» Prompt: Whenever a line in the following entries includes "space", tally it. Report nothing except the final count.

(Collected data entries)

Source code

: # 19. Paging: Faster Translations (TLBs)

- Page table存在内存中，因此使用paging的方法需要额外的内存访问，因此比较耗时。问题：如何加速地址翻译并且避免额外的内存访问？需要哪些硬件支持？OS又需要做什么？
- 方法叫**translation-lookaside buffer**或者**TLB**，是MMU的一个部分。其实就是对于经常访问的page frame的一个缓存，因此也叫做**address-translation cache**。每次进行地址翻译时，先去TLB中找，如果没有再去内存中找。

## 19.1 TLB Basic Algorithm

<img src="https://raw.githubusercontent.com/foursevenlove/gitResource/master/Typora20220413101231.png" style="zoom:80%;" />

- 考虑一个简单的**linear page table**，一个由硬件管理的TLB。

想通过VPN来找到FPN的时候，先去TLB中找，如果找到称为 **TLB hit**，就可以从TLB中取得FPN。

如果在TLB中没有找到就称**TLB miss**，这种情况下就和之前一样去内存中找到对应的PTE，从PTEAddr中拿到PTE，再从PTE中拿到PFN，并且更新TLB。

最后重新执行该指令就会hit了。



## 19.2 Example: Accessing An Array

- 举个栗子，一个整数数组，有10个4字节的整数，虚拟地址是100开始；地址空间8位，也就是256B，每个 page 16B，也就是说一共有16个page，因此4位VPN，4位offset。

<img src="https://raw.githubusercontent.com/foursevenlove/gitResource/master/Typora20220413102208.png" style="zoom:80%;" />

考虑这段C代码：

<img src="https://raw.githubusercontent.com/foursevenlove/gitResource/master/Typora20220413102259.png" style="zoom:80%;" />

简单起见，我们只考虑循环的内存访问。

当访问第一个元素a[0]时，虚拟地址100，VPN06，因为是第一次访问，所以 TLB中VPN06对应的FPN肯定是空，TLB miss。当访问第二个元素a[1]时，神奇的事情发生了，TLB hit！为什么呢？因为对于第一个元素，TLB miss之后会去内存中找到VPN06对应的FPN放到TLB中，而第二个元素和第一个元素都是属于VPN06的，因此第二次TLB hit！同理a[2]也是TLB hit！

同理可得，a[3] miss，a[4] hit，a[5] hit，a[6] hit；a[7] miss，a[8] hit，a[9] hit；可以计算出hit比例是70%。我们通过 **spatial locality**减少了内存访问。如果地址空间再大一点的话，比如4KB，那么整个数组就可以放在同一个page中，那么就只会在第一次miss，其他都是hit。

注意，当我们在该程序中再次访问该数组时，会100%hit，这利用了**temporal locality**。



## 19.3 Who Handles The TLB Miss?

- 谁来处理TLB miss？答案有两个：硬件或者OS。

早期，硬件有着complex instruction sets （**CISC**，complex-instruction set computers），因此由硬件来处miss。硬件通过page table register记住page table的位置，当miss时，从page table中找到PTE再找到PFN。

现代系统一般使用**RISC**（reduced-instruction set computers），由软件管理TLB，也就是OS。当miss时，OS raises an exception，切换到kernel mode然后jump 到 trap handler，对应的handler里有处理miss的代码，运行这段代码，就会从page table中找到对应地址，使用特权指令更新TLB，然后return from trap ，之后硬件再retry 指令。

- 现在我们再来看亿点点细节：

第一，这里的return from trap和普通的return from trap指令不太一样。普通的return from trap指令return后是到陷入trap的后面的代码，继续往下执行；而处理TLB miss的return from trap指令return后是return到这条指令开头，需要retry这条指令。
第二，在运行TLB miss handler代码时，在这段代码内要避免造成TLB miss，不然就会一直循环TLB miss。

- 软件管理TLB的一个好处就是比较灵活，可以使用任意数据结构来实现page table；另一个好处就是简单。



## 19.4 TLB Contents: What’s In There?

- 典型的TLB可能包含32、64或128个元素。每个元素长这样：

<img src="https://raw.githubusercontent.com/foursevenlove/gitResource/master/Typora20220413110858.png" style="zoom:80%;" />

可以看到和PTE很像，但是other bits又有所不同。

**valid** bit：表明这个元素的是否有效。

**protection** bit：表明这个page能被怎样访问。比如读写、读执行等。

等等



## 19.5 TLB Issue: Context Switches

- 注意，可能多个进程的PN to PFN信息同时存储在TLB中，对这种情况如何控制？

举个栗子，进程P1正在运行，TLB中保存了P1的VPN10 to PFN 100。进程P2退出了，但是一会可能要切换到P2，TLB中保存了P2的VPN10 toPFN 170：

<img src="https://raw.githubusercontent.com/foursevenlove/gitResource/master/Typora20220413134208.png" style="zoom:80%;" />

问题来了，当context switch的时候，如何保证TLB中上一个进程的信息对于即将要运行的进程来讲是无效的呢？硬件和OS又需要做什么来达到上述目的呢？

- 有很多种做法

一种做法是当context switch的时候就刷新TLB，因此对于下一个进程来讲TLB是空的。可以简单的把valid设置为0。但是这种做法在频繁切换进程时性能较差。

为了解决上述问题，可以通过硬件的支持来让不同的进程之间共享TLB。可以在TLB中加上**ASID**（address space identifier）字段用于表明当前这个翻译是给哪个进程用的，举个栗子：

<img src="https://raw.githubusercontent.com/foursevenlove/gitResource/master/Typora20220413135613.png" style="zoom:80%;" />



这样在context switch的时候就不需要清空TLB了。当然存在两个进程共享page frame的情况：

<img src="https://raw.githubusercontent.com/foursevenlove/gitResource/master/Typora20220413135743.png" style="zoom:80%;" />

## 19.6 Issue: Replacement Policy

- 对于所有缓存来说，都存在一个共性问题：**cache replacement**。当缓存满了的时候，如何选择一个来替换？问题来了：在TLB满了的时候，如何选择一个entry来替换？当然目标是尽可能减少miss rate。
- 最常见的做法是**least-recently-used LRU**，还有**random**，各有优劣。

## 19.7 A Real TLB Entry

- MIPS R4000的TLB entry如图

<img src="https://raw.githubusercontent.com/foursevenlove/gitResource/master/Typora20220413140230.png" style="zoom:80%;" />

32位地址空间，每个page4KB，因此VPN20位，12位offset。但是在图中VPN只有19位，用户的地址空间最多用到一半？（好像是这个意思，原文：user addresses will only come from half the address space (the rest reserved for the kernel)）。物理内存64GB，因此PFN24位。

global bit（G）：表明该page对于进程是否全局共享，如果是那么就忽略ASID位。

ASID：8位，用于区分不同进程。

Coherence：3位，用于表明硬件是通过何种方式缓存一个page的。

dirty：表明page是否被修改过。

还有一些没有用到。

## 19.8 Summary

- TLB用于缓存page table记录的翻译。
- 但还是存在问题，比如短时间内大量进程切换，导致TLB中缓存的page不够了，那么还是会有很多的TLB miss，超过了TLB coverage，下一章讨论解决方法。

» Worked solution: 2